__What needs to be done__: Find the line with "下面的规则匹配文档树中所有 h1 元素：" in the entries below, then reproduce it and every line after it down to and including the line with "body, h2, p, table, th, td, pre, strong, em", exactly.

┄┄┄┄┄┄┄┄┄┄┄┄┄┄┄┄┄┄┄┄

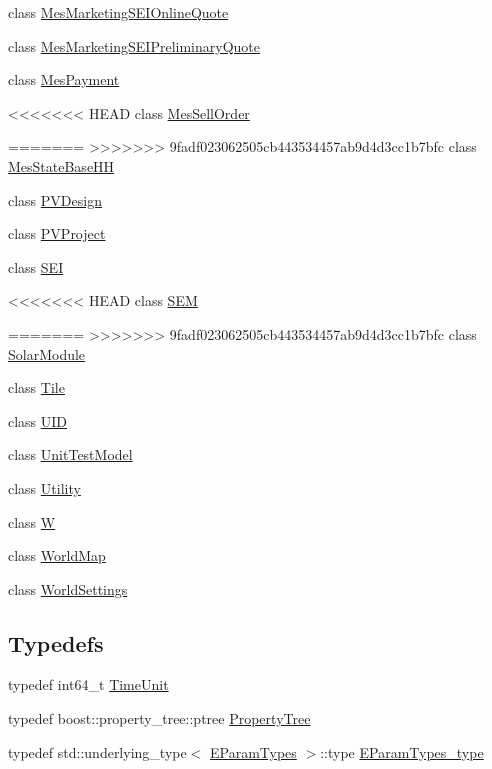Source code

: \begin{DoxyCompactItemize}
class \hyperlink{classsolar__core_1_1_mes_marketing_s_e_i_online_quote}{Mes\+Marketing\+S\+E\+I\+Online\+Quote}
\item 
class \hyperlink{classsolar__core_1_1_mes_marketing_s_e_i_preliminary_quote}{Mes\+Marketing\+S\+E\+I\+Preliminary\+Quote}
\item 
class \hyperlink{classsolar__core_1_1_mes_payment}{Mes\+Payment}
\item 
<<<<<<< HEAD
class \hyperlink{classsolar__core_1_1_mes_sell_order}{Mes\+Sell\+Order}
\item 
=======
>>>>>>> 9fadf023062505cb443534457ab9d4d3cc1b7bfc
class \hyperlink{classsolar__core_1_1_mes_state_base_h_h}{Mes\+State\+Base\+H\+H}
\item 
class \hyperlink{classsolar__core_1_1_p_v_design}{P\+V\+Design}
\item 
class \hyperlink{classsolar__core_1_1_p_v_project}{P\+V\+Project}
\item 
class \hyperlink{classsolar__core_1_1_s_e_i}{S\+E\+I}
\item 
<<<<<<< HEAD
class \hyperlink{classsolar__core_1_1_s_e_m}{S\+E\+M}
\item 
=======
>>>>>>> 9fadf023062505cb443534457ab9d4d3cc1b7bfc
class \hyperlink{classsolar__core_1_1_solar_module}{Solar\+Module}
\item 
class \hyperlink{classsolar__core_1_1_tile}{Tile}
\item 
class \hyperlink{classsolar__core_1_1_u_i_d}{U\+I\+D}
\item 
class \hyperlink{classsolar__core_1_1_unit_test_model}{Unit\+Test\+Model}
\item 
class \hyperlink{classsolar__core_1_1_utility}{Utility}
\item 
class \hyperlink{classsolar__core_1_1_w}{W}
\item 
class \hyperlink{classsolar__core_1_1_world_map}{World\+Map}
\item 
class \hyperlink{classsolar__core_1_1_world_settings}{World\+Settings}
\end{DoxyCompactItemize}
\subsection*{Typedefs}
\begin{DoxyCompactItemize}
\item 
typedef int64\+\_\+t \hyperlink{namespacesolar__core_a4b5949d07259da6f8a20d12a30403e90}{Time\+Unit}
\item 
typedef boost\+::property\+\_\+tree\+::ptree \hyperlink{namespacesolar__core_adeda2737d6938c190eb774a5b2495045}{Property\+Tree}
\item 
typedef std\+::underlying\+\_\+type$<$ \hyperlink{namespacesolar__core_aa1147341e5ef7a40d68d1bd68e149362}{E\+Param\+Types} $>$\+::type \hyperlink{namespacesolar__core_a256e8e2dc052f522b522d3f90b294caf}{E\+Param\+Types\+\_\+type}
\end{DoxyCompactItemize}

┄┄┄┄┄┄┄┄┄┄┄┄┄┄┄┄┄┄┄┄

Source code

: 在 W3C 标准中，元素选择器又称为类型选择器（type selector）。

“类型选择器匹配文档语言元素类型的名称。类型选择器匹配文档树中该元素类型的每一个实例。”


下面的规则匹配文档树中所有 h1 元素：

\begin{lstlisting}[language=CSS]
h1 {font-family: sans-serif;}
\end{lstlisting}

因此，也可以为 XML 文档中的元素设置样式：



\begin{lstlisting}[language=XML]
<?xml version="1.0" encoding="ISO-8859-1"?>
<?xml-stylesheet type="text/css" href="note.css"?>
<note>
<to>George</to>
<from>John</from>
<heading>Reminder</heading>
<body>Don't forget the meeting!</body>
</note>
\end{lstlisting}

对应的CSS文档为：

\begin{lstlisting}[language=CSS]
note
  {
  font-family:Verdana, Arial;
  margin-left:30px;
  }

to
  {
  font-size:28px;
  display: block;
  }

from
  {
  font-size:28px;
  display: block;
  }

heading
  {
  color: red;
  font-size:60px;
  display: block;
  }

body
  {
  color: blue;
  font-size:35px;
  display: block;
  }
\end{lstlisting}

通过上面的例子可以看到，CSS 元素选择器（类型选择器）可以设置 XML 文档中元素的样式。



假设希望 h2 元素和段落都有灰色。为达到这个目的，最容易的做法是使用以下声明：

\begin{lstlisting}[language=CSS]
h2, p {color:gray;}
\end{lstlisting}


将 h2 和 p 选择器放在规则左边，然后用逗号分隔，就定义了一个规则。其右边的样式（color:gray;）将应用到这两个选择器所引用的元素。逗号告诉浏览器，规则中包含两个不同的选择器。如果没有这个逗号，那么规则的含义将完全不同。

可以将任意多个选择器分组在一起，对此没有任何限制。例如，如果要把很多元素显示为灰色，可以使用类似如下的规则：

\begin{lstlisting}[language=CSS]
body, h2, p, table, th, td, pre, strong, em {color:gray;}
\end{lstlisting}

┄┄┄┄┄┄┄┄┄┄┄┄┄┄┄┄┄┄┄┄

__Written solution__:
下面的规则匹配文档树中所有 h1 元素：

\begin{lstlisting}[language=CSS]
h1 {font-family: sans-serif;}
\end{lstlisting}

因此，也可以为 XML 文档中的元素设置样式：



\begin{lstlisting}[language=XML]
<?xml version="1.0" encoding="ISO-8859-1"?>
<?xml-stylesheet type="text/css" href="note.css"?>
<note>
<to>George</to>
<from>John</from>
<heading>Reminder</heading>
<body>Don't forget the meeting!</body>
</note>
\end{lstlisting}

对应的CSS文档为：

\begin{lstlisting}[language=CSS]
note
  {
  font-family:Verdana, Arial;
  margin-left:30px;
  }

to
  {
  font-size:28px;
  display: block;
  }

from
  {
  font-size:28px;
  display: block;
  }

heading
  {
  color: red;
  font-size:60px;
  display: block;
  }

body
  {
  color: blue;
  font-size:35px;
  display: block;
  }
\end{lstlisting}

通过上面的例子可以看到，CSS 元素选择器（类型选择器）可以设置 XML 文档中元素的样式。



假设希望 h2 元素和段落都有灰色。为达到这个目的，最容易的做法是使用以下声明：

\begin{lstlisting}[language=CSS]
h2, p {color:gray;}
\end{lstlisting}


将 h2 和 p 选择器放在规则左边，然后用逗号分隔，就定义了一个规则。其右边的样式（color:gray;）将应用到这两个选择器所引用的元素。逗号告诉浏览器，规则中包含两个不同的选择器。如果没有这个逗号，那么规则的含义将完全不同。

可以将任意多个选择器分组在一起，对此没有任何限制。例如，如果要把很多元素显示为灰色，可以使用类似如下的规则：

\begin{lstlisting}[language=CSS]
body, h2, p, table, th, td, pre, strong, em {color:gray;}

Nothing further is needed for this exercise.